Cifal Groupe SA & Ors v Meridian Securities (UK) Ltd & Ors (2013)
An order for service of a claim out of the jurisdiction was set aside where the claimants failed to demonstrate that their claim for breach of an alleged oral contract had a real prospect of success. In cases concerning oral contracts the court expected the claimant to adduce evidence identifying the individuals who made the agreement, and to give some account of what happened at the meeting in question.
The second and fourth defendants (D2 and D4) challenged the court's jurisdiction to hear a claim for breach of contract.

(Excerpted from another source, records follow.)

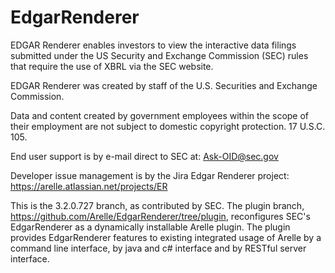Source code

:# EdgarRenderer
EDGAR Renderer enables investors to view the interactive data filings submitted under the US Security and Exchange Commission 
(SEC) rules that require the use of XBRL via the SEC website. 

EDGAR Renderer was created by staff of the U.S. Securities and Exchange Commission. 

Data and content created by government employees within the scope of their employment are not subject to 
domestic copyright protection. 17 U.S.C. 105.

End user support is by e-mail direct to SEC at: Ask-OID@sec.gov

Developer issue management is by the Jira Edgar Renderer project: https://arelle.atlassian.net/projects/ER

This is the 3.2.0.727 branch, as contributed by SEC.  The plugin branch, https://github.com/Arelle/EdgarRenderer/tree/plugin, 
reconfigures SEC's EdgarRenderer as a dynamically installable Arelle plugin.  The plugin provides EdgarRenderer features to existing integrated usage of Arelle by a command 
line interface, by java and c# interface and by RESTful server interface.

C were a group of companies registered in France and the United Arab Emirates. The first three defendants were companies registered in the United Kingdom, Kazakhstan and the Netherlands Antilles. D4 was a Kazakh national appointed by the other defendants to act as their agent. C claimed that they had been appointed by the defendants to project manage the construction of a large shopping centre in St Petersburg. C claimed that an oral agreement was concluded in St Petersburg in December 2005 following a series of meetings. They also claimed that a consulting services agreement was concluded between the parties in November 2005 containing similar terms to the oral agreement. A draft consulting services agreement was produced six months later but was unsigned. C claimed that the defendants had wrongly repudiated the contract, denying them a contractual success fee and share of profits. Their claim was estimated to be worth $20 million. They had been granted permission to serve the claim out of the jurisdiction on the basis that the alleged contract was governed by English law. The defendants denied that a binding agreement existed.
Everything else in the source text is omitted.